/---

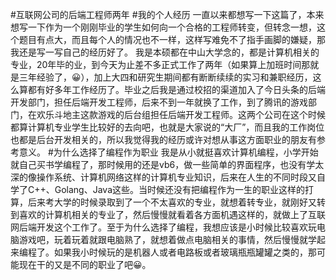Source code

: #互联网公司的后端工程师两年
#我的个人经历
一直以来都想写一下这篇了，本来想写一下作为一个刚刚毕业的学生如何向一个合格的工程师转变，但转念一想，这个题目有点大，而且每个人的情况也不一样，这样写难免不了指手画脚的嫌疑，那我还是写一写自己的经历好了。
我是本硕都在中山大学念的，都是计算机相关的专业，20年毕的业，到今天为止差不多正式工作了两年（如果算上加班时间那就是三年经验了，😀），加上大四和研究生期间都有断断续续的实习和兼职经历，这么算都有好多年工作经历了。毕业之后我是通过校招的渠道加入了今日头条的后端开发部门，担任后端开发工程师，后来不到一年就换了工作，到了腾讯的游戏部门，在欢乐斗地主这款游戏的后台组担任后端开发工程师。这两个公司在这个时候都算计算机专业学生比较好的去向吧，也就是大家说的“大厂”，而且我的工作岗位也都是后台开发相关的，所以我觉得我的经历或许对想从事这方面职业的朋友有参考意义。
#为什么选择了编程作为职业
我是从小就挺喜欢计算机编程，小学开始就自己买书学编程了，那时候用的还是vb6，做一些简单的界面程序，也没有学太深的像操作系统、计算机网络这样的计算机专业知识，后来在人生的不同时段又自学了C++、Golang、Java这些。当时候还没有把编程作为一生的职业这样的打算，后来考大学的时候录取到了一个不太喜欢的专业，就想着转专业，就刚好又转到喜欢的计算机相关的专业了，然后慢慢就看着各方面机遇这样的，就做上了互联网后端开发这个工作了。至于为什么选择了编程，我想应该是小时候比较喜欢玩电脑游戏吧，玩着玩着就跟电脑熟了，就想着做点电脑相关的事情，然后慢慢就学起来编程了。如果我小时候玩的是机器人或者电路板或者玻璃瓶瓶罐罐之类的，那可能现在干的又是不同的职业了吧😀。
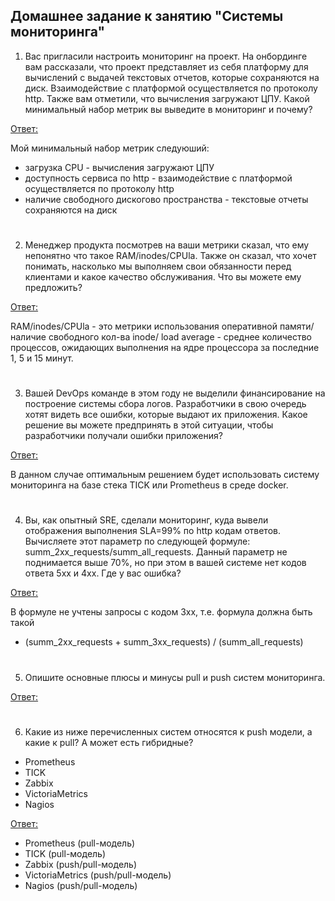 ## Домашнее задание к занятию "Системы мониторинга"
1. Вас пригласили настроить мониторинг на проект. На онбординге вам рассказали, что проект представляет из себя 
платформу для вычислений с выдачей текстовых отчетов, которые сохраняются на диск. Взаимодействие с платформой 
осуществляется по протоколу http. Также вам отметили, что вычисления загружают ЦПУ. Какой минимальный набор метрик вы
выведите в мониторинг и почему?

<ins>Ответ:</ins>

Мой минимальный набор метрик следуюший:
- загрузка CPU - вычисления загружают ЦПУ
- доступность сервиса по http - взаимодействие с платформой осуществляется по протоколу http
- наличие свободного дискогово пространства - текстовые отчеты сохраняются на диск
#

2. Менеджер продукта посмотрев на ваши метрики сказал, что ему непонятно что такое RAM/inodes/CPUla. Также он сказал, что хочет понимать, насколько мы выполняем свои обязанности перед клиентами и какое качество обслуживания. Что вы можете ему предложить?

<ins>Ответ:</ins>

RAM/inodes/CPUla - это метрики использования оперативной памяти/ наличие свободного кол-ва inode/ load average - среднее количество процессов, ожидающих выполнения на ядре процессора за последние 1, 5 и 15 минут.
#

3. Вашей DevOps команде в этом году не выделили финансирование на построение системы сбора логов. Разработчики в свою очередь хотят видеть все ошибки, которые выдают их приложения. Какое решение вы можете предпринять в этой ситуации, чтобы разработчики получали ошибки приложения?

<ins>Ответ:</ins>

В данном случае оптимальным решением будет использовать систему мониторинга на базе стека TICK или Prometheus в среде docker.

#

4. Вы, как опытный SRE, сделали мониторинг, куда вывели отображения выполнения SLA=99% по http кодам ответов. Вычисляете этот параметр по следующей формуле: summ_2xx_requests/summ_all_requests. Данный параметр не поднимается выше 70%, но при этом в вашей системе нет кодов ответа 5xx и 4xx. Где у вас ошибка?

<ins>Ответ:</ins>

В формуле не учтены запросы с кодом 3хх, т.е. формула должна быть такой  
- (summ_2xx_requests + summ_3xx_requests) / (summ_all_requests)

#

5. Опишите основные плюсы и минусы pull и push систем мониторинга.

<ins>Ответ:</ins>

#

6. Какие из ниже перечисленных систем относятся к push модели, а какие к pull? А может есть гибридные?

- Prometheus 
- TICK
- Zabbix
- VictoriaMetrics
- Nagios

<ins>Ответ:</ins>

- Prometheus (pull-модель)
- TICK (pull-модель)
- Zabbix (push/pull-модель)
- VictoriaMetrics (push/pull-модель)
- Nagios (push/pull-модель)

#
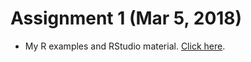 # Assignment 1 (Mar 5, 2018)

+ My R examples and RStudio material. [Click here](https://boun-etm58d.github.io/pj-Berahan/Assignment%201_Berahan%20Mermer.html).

\---

> _WORK TO BE COMPLETED_: The listing above must be printed again exactly, minus its pictures.

> _WRITTEN RESPONSE_:
Source code

: #互联网公司的后端工程师两年
#我的个人经历
一直以来都想写一下这篇了，本来想写一下作为一个刚刚毕业的学生如何向一个合格的工程师转变，但转念一想，这个题目有点大，而且每个人的情况也不一样，这样写难免不了指手画脚的嫌疑，那我还是写一写自己的经历好了。
我是本硕都在中山大学念的，都是计算机相关的专业，20年毕的业，到今天为止差不多正式工作了两年（如果算上加班时间那就是三年经验了，😀），加上大四和研究生期间都有断断续续的实习和兼职经历，这么算都有好多年工作经历了。毕业之后我是通过校招的渠道加入了今日头条的后端开发部门，担任后端开发工程师，后来不到一年就换了工作，到了腾讯的游戏部门，在欢乐斗地主这款游戏的后台组担任后端开发工程师。这两个公司在这个时候都算计算机专业学生比较好的去向吧，也就是大家说的“大厂”，而且我的工作岗位也都是后台开发相关的，所以我觉得我的经历或许对想从事这方面职业的朋友有参考意义。
#为什么选择了编程作为职业
我是从小就挺喜欢计算机编程，小学开始就自己买书学编程了，那时候用的还是vb6，做一些简单的界面程序，也没有学太深的像操作系统、计算机网络这样的计算机专业知识，后来在人生的不同时段又自学了C++、Golang、Java这些。当时候还没有把编程作为一生的职业这样的打算，后来考大学的时候录取到了一个不太喜欢的专业，就想着转专业，就刚好又转到喜欢的计算机相关的专业了，然后慢慢就看着各方面机遇这样的，就做上了互联网后端开发这个工作了。至于为什么选择了编程，我想应该是小时候比较喜欢玩电脑游戏吧，玩着玩着就跟电脑熟了，就想着做点电脑相关的事情，然后慢慢就学起来编程了。如果我小时候玩的是机器人或者电路板或者玻璃瓶瓶罐罐之类的，那可能现在干的又是不同的职业了吧😀。
 ## Домашнее задание к занятию "Системы мониторинга"
1. Вас пригласили настроить мониторинг на проект. На онбординге вам рассказали, что проект представляет из себя 
платформу для вычислений с выдачей текстовых отчетов, которые сохраняются на диск. Взаимодействие с платформой 
осуществляется по протоколу http. Также вам отметили, что вычисления загружают ЦПУ. Какой минимальный набор метрик вы
выведите в мониторинг и почему?

<ins>Ответ:</ins>

Мой минимальный набор метрик следуюший:
- загрузка CPU - вычисления загружают ЦПУ
- доступность сервиса по http - взаимодействие с платформой осуществляется по протоколу http
- наличие свободного дискогово пространства - текстовые отчеты сохраняются на диск
#

2. Менеджер продукта посмотрев на ваши метрики сказал, что ему непонятно что такое RAM/inodes/CPUla. Также он сказал, что хочет понимать, насколько мы выполняем свои обязанности перед клиентами и какое качество обслуживания. Что вы можете ему предложить?

<ins>Ответ:</ins>

RAM/inodes/CPUla - это метрики использования оперативной памяти/ наличие свободного кол-ва inode/ load average - среднее количество процессов, ожидающих выполнения на ядре процессора за последние 1, 5 и 15 минут.
#

3. Вашей DevOps команде в этом году не выделили финансирование на построение системы сбора логов. Разработчики в свою очередь хотят видеть все ошибки, которые выдают их приложения. Какое решение вы можете предпринять в этой ситуации, чтобы разработчики получали ошибки приложения?

<ins>Ответ:</ins>

В данном случае оптимальным решением будет использовать систему мониторинга на базе стека TICK или Prometheus в среде docker.

#

4. Вы, как опытный SRE, сделали мониторинг, куда вывели отображения выполнения SLA=99% по http кодам ответов. Вычисляете этот параметр по следующей формуле: summ_2xx_requests/summ_all_requests. Данный параметр не поднимается выше 70%, но при этом в вашей системе нет кодов ответа 5xx и 4xx. Где у вас ошибка?

<ins>Ответ:</ins>

В формуле не учтены запросы с кодом 3хх, т.е. формула должна быть такой  
- (summ_2xx_requests + summ_3xx_requests) / (summ_all_requests)

#

5. Опишите основные плюсы и минусы pull и push систем мониторинга.

<ins>Ответ:</ins>

#

6. Какие из ниже перечисленных систем относятся к push модели, а какие к pull? А может есть гибридные?

- Prometheus 
- TICK
- Zabbix
- VictoriaMetrics
- Nagios

<ins>Ответ:</ins>

- Prometheus (pull-модель)
- TICK (pull-модель)
- Zabbix (push/pull-модель)
- VictoriaMetrics (push/pull-модель)
- Nagios (push/pull-модель)

#
 # Assignment 1 (Mar 5, 2018)

+ My R examples and RStudio material. [Click here](https://boun-etm58d.github.io/pj-Berahan/Assignment%201_Berahan%20Mermer.html).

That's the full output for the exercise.